__Data to use__.
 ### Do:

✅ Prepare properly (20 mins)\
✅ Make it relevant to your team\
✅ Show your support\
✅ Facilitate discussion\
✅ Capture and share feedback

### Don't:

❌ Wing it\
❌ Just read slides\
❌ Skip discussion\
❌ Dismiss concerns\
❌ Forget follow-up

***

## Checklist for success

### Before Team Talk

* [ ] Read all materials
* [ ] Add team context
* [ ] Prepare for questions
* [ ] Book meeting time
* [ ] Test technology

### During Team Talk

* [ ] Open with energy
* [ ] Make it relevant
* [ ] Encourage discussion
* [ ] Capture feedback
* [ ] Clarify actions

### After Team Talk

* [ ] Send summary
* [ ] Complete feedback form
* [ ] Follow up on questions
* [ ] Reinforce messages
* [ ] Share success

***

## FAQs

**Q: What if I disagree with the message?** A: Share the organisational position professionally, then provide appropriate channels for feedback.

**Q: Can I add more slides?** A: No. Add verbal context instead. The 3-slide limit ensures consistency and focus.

__Exercise objective__.
The string "Talk" marks the lines to return from the material. Copy each one.

__Task solution__.
### Before Team Talk
### During Team Talk
### After Team Talk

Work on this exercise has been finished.